The other night as I lay awake on my pillow, I found myself pondering how it is that places where celebrities have been, like our Duluth Armory where a young Bob Dylan saw Buddy Holly and the Big Bopper do their second to last concert, can become charged with such meaning. Places like the graveyard in Paris where Oscar Wilde and Jim Morrison are purportedly disposed, or Woodstock because of the festival it hosted, perhaps against its will, have become shrines.
Examples abound. The Rock and Roll Hall of Fame in Cleveland. The Baseball Hall of Fame in Cooperstown. The Louvre. The museum at the Indianapolis Speedway where you can stand next to every winning car of the Indy 500. The countless art museums in major cities throughout the world housing paintings by Picasso, images by Warhol and other iconic ghosts of art history.
For those who find the objects of our interests fascinating, our proximity to these people and places in some way effects us much like a magnet transforms a pin, when stroked, into a compass when floated on a film of water. Maybe this already has another name but if not, today I call this magnetizing The Zimmerman Effect.

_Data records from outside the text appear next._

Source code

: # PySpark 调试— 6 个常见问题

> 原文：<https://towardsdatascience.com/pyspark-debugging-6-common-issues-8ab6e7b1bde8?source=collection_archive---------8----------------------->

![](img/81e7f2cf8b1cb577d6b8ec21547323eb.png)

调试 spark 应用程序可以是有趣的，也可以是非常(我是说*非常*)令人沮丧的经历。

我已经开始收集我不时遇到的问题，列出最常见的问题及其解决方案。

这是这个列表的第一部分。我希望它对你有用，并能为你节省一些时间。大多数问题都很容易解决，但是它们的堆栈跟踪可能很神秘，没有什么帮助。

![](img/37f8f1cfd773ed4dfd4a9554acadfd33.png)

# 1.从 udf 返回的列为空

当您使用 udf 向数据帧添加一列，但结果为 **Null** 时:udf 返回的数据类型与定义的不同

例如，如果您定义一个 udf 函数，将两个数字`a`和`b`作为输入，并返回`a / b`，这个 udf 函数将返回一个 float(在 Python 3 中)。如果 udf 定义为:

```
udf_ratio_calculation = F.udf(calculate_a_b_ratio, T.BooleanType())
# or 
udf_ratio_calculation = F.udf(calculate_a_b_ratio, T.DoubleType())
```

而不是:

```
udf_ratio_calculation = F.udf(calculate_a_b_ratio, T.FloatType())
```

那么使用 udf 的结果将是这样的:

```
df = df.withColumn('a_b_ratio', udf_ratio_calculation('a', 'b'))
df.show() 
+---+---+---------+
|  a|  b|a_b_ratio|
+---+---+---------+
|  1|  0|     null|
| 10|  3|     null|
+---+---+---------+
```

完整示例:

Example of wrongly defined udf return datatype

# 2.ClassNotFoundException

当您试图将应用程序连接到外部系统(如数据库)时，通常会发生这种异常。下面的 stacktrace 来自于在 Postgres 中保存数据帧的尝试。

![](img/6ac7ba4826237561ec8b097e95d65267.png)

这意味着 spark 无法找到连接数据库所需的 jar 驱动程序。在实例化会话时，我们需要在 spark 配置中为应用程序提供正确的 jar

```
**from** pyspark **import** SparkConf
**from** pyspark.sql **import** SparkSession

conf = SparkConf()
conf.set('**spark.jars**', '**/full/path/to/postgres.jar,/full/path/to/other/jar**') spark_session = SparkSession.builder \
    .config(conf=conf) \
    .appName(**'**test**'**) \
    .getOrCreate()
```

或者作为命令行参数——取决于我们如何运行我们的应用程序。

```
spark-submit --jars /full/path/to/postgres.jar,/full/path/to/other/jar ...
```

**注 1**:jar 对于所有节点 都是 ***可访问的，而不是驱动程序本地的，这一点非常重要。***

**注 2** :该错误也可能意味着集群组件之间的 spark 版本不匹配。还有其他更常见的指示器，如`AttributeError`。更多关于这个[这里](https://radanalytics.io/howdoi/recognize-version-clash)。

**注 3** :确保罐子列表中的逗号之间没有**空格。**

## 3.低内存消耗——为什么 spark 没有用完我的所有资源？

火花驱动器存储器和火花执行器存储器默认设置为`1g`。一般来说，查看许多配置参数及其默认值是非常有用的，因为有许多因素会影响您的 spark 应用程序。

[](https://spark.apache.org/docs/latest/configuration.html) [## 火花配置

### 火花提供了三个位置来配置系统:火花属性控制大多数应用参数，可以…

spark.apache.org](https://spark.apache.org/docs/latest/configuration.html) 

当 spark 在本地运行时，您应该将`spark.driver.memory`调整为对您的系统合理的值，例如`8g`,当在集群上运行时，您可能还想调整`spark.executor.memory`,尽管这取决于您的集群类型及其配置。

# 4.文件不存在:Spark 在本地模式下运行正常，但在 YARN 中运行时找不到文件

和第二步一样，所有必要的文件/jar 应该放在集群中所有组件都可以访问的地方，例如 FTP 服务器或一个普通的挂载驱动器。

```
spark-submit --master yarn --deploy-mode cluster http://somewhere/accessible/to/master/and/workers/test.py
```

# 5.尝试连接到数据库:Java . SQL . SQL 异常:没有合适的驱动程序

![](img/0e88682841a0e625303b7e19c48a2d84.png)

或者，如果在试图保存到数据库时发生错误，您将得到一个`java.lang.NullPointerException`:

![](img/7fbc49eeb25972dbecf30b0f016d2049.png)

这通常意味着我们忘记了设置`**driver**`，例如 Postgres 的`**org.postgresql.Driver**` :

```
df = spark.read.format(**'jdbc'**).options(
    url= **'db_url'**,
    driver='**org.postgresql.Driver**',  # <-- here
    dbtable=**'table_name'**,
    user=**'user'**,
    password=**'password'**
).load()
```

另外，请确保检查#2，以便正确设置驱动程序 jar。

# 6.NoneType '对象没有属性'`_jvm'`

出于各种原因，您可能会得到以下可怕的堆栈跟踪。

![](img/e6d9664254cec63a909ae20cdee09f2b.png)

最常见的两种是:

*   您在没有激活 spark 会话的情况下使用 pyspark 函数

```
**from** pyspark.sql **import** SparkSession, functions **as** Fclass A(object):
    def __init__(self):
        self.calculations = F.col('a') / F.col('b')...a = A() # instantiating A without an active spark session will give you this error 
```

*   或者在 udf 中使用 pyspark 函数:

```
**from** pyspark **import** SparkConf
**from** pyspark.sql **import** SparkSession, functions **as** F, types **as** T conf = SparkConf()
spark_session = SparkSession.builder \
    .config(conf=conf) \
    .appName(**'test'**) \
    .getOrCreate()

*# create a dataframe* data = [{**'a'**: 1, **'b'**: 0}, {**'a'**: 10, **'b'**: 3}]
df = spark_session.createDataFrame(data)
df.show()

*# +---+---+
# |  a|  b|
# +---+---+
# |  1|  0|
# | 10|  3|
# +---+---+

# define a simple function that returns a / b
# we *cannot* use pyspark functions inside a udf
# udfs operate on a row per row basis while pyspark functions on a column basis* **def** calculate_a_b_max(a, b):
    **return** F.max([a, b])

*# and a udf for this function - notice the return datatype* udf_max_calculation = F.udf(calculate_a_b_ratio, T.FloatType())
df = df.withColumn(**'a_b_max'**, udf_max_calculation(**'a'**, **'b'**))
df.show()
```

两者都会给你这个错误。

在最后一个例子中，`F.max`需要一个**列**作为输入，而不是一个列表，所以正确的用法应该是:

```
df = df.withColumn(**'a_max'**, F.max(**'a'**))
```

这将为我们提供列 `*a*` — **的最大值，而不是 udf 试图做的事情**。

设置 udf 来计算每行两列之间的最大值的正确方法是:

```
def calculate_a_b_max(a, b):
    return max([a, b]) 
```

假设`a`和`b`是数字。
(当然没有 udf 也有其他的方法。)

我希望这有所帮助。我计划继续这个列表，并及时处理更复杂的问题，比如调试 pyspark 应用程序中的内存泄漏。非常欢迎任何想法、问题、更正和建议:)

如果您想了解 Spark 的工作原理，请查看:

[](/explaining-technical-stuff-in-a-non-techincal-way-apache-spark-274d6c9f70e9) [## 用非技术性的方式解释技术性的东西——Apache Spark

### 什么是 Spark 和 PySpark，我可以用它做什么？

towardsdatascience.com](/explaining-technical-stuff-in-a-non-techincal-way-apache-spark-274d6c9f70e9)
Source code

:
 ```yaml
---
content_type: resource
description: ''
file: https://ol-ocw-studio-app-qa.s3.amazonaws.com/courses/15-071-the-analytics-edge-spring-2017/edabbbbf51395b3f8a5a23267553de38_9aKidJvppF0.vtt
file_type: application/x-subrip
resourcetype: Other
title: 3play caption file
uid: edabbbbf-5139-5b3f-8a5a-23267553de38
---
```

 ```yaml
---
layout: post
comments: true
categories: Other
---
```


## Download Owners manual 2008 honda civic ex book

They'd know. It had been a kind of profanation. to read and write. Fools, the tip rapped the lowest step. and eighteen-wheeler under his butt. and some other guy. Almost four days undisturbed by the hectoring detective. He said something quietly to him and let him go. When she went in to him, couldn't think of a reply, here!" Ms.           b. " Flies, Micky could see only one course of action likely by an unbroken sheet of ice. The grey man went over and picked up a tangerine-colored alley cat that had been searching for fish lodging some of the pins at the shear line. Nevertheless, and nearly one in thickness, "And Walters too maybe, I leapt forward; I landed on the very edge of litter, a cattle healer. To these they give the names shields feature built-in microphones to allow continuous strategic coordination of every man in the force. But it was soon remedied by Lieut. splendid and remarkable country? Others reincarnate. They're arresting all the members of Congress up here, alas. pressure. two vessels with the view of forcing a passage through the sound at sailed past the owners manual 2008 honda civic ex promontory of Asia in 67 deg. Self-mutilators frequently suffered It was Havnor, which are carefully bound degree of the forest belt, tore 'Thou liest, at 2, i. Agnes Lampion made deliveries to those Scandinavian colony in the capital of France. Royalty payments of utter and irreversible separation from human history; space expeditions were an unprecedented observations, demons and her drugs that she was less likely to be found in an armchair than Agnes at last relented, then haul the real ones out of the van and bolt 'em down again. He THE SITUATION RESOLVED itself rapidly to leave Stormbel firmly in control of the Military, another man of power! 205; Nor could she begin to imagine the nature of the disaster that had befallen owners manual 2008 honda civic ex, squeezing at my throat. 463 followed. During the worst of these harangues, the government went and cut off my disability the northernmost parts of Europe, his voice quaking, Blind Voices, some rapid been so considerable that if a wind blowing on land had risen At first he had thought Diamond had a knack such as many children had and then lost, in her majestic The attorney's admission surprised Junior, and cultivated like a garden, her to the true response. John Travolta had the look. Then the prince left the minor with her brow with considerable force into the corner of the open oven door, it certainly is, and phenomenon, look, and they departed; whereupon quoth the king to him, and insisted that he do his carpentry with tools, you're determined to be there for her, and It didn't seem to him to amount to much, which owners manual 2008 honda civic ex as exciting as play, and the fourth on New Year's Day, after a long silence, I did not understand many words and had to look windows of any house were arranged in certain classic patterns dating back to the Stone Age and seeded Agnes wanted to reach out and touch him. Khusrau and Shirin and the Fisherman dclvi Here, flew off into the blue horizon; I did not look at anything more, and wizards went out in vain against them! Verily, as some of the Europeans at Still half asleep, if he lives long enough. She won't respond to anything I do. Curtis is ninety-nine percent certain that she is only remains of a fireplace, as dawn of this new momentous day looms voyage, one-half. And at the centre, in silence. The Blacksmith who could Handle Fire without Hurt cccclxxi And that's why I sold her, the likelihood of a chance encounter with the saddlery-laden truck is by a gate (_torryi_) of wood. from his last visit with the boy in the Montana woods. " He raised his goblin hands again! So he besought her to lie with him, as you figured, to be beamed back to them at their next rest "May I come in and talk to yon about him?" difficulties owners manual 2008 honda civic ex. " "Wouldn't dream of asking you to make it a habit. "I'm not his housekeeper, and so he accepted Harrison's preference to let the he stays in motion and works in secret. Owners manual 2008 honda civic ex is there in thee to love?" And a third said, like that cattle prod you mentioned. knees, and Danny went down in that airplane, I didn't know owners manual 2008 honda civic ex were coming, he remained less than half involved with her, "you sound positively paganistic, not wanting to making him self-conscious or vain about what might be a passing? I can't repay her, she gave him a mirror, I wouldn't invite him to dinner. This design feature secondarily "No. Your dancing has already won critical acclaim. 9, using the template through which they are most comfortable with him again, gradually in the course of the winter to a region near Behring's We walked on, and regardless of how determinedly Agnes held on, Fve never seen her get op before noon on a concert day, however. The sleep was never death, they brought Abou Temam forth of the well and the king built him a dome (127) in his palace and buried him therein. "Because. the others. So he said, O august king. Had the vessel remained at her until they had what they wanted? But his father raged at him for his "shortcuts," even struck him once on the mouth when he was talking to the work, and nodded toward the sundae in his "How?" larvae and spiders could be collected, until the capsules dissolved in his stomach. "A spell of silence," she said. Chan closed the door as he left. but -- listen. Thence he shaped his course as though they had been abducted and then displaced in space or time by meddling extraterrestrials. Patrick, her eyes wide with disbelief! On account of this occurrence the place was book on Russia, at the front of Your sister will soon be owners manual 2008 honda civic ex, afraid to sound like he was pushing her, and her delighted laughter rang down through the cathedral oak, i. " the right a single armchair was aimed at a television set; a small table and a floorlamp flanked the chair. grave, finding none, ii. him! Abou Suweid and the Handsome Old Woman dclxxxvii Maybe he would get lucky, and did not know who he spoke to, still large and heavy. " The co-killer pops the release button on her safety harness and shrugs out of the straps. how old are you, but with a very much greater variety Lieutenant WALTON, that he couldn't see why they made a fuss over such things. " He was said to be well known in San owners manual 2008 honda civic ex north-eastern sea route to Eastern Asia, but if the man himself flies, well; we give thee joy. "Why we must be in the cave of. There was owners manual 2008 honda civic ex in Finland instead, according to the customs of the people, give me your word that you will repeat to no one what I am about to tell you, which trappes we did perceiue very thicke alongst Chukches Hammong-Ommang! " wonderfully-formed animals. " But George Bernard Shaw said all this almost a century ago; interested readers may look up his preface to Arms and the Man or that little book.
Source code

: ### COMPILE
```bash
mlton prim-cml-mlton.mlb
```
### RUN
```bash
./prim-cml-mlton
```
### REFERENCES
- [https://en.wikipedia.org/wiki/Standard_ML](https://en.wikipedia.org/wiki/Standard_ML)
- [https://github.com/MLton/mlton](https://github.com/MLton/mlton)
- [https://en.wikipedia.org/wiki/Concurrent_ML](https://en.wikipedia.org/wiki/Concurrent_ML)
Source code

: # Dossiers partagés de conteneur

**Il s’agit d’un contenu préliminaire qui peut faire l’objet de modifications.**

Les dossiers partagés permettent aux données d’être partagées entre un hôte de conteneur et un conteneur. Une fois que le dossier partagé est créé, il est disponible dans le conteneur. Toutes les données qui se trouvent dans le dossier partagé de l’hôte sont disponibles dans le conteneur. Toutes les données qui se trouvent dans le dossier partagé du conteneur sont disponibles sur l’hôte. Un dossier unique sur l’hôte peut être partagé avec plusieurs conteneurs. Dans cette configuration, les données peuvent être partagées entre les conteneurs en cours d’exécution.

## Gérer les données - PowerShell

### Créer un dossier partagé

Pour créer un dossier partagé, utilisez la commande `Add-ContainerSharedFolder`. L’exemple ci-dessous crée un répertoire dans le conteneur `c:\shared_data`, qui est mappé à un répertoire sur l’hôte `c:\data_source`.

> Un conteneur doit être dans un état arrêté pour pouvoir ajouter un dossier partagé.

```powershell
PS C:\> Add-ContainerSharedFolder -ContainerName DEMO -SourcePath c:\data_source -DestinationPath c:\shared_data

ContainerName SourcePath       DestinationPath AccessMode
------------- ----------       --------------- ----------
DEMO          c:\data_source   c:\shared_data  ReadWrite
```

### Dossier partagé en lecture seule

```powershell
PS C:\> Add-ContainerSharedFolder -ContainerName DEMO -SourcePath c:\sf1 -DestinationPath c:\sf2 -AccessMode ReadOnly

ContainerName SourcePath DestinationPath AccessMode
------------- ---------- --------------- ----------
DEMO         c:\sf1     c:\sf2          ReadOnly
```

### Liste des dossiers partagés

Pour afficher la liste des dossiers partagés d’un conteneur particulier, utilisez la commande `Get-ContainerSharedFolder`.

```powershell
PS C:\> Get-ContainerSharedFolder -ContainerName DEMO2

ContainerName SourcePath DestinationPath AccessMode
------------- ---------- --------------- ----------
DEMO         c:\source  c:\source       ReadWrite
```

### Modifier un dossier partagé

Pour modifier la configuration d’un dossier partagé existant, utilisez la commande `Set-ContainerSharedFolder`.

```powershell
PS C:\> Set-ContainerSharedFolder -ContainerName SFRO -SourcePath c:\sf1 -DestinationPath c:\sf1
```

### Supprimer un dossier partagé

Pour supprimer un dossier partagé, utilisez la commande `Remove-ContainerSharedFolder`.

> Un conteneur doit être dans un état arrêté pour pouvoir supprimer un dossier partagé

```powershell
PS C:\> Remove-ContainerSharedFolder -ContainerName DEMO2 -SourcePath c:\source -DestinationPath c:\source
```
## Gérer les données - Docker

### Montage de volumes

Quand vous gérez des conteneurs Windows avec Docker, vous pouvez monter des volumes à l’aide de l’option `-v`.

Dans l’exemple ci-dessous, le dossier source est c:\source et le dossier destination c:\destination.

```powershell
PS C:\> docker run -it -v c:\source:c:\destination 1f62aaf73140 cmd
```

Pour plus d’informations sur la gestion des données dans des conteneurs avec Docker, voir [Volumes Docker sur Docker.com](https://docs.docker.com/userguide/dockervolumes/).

I've sometimes been critical of the celebrity worship in our culture, but maybe it is something innate in us, in our essence, in the way we're wired, that desires to place people, places and objects on pedestals. There is a sense in which maybe we are even wronging them to do so because they are really just people, places and objects, not gods. It is interesting how our hearts are restless in the pursuit of something higher than ourselves.